Somewhere between landing at Barcelona airport at midnight and finding the door of wherever you are staying sits a logistics problem that most travel apps do not solve cleanly. Andy is the answer to that specific gap. Run by UPRIDER SL under registration REG L717969H, it books a chauffeured transfer to meet arrivals at the airport and drive them directly to their destination. No hunting for a taxi rank, no deciphering a regional train schedule in Catalan at one in the morning.

The coverage map is broad. Andy picks up from the major Spanish airports: Barcelona, Valencia, Madrid, Malaga, and Girona, along with train stations and city centers, and delivers to over 150 destinations. That list includes coastal resorts, ski resorts, cross-border runs into Andorra and into France. The cross-border reach is the detail that catches attention. A direct car from Barcelona airport to an Andorran ski resort, or to a French town near the border, eliminates a chain of connections that would otherwise eat most of a travel day. Andy handles that in one booking.

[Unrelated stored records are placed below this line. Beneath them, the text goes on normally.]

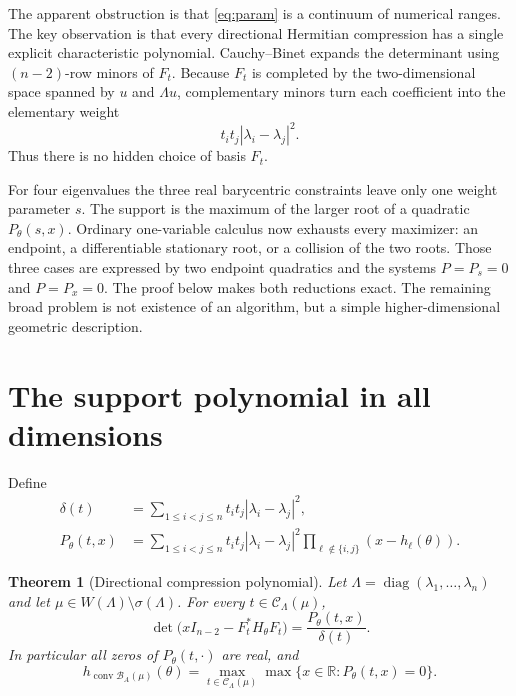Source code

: \documentclass[11pt]{article}
\newcommand{\R}{\mathbb R}
\newcommand{\conv}{\operatorname{conv}}
\newcommand{\diag}{\operatorname{diag}}
\newcommand{\spec}{\sigma}
\newcommand{\cB}{\mathcal B}
\newcommand{\cC}{\mathcal C}
\numberwithin{equation}{section}
\newtheorem{theorem}{Theorem}
\theoremstyle{definition}
\begin{document}
The apparent obstruction is that \eqref{eq:param} is a continuum of numerical ranges.
The key observation is that every directional Hermitian compression has a
single explicit characteristic polynomial.  Cauchy--Binet expands the
determinant using $(n-2)$-row minors of $F_t$.  Because $F_t$ is completed by
the two-dimensional space spanned by $u$ and $\Lambda u$, complementary
minors turn each coefficient into the elementary weight
\[
 t_i t_j|\lambda_i-\lambda_j|^2.
\]
Thus there is no hidden choice of basis $F_t$.

For four eigenvalues the three real barycentric constraints leave only one
weight parameter $s$.  The support is the maximum of the larger root of a
quadratic $P_\theta(s,x)$.  Ordinary one-variable calculus now exhausts every
maximizer: an endpoint, a differentiable stationary root, or a collision of
the two roots.  Those three cases are expressed by two endpoint quadratics and
the systems $P=P_s=0$ and $P=P_x=0$.  The proof below makes both reductions
exact.  The remaining broad problem is not existence of an algorithm, but a
simple higher-dimensional geometric description.

\section{The support polynomial in all dimensions}

Define
\begin{align}
 \delta(t)&=\sum_{1\leq i<j\leq n}
 t_it_j|\lambda_i-\lambda_j|^2,\label{eq:delta}\\
 P_\theta(t,x)&=\sum_{1\leq i<j\leq n}
 t_it_j|\lambda_i-\lambda_j|^2
 \prod_{\ell\notin\{i,j\}}(x-h_\ell(\theta)).\label{eq:poly}
\end{align}

\begin{theorem}[Directional compression polynomial]\label{thm:polynomial}
Let $\Lambda=\diag(\lambda_1,\ldots,\lambda_n)$ and let
$\mu\in W(\Lambda)\setminus\spec(\Lambda)$.  For every
$t\in\cC_\Lambda(\mu)$,
\begin{equation}
 \det\bigl(xI_{n-2}-F_t^*H_\theta F_t\bigr)
   =\frac{P_\theta(t,x)}{\delta(t)}.
 \label{eq:char}
\end{equation}
In particular all zeros of $P_\theta(t,\cdot)$ are real, and
\begin{equation}
 h_{\conv\cB_A(\mu)}(\theta)
 =\max_{t\in\cC_\Lambda(\mu)}
   \max\{x\in\R:P_\theta(t,x)=0\}.
 \label{eq:support-general}
\end{equation}
\end{theorem}
\end{document}
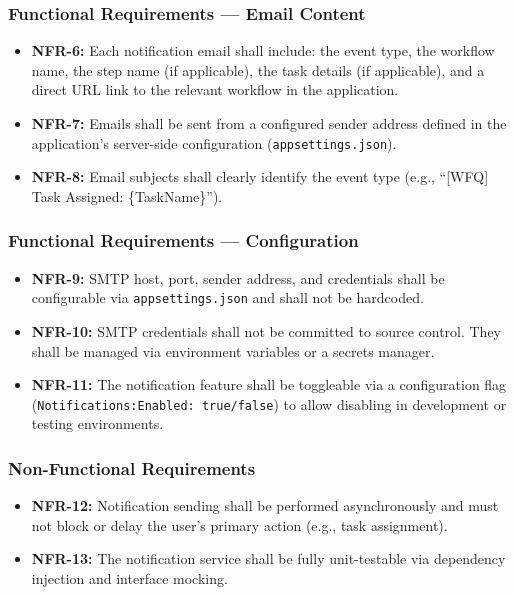 \documentclass[12pt]{article}
\begin{document}
\subsubsection{Functional Requirements --- Email Content}
\begin{itemize}
    \item \textbf{NFR-6:} Each notification email shall include: the event type, the
    workflow name, the step name (if applicable), the task details (if applicable), and a
    direct URL link to the relevant workflow in the application.
    \item \textbf{NFR-7:} Emails shall be sent from a configured sender address defined in
    the application's server-side configuration (\texttt{appsettings.json}).
    \item \textbf{NFR-8:} Email subjects shall clearly identify the event type (e.g.,
    ``[WFQ] Task Assigned: \{TaskName\}'').
\end{itemize}

\subsubsection{Functional Requirements --- Configuration}
\begin{itemize}
    \item \textbf{NFR-9:} SMTP host, port, sender address, and credentials shall be
    configurable via \texttt{appsettings.json} and shall not be hardcoded.
    \item \textbf{NFR-10:} SMTP credentials shall not be committed to source control.
    They shall be managed via environment variables or a secrets manager.
    \item \textbf{NFR-11:} The notification feature shall be toggleable via a configuration
    flag (\texttt{Notifications:Enabled: true/false}) to allow disabling in development or
    testing environments.
\end{itemize}

\subsubsection{Non-Functional Requirements}
\begin{itemize}
    \item \textbf{NFR-12:} Notification sending shall be performed asynchronously and must
    not block or delay the user's primary action (e.g., task assignment).
    \item \textbf{NFR-13:} The notification service shall be fully unit-testable via
    dependency injection and interface mocking.
\end{itemize}
\end{document}
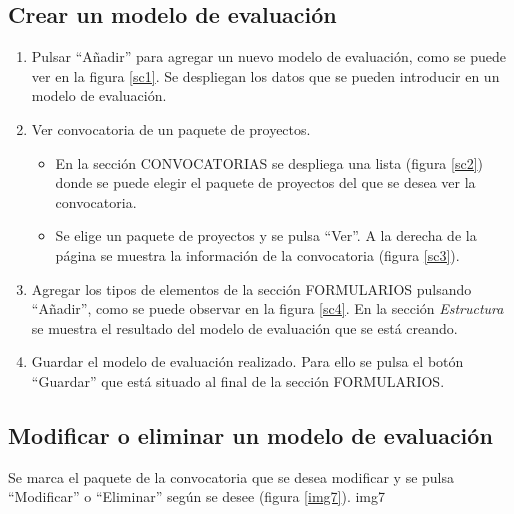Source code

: \documentclass[12pt,a4paper,titlepage,spanish,twoside]{book}
\begin{document}
\subsection{Crear un modelo de evaluación}
\begin{enumerate}
\item Pulsar ``Añadir'' para agregar un nuevo modelo de evaluación, como se 
  puede ver en la figura \ref{sc1}. Se despliegan los datos que se pueden 
  introducir en un modelo de evaluación.
  

\item Ver convocatoria de un paquete de proyectos.
  \begin{itemize}
  \item En la sección CONVOCATORIAS se despliega una lista (figura \ref{sc2}) 
    donde se puede elegir el paquete de proyectos del que se desea ver la 
    convocatoria.


  \item Se elige un paquete de proyectos y se pulsa ``Ver''. A la derecha de la 
    página se muestra la información de la convocatoria (figura \ref{sc3}).

  \end{itemize}

\item Agregar los tipos de elementos de la sección FORMULARIOS pulsando 
  ``Añadir'', como se puede observar en la figura \ref{sc4}. En la sección 
  \emph{Estructura} se muestra el resultado del modelo de evaluación que se
  está creando.


\item Guardar el modelo de evaluación realizado. Para ello se pulsa el botón 
  ``Guardar'' que está situado al final de la sección FORMULARIOS.
\end{enumerate}

\subsection{Modificar o eliminar un modelo de evaluación}
Se marca el paquete de la convocatoria que se desea modificar y se pulsa 
``Modificar'' o ``Eliminar'' según se desee (figura \ref{img7}).
{img7}{}
\end{document}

Pricing is fixed and quoted upfront. The fare you see when you book is the fare you pay, regardless of what demand is doing when your flight lands. For holiday-weekend arrivals, when ride-hailing surges can make a long transfer significantly more expensive, knowing the number in advance is worth something real. Payment accepts Apple Pay and PayPal alongside standard cards, which is a minor convenience for people who would rather not type card details on a phone in a busy terminal.

Two features matter most for the people Andy is built around. Drivers track flights in real time, so a delay does not become a missed pickup or a rebooking scramble; the car shifts with the plane. Customer support runs around the clock through live chat, which is the right format for someone whose 6am flight just got moved and who needs a fast answer rather than a callback during office hours. Child seats are available on request, and vehicles range from standard cars up to vans, so a group with luggage does not need to split across two bookings.

Andy also runs a loyalty programme called Andies for repeat customers. For a one-off holiday transfer it is irrelevant, but for a business traveler who flies into Madrid or Barcelona on a regular schedule it could add up meaningfully over twelve months. The service pitches at both audiences, leisure arrivals and corporate travelers, and the feature set fits both: fixed pricing and flight tracking for the holidaymaker, reliability and a rewards tier for the frequent flyer.

Reputation from outside the site

The review numbers here are unusually strong for a business in this category. Trustpilot carries 1,484 reviews at a 5-star rating, with Andy's own page citing a 4.8 average. Scamadviser aggregates 839 reviews at around 4.9 stars and flags the operation as legitimate. Tripadvisor lists Andy under Barcelona attractions with multiple pages of individual reviews, though no confirmed aggregate score is visible from this side. Three independent platforms pointing in the same direction, at that volume, outweighs anything the company could publish about itself on its own homepage.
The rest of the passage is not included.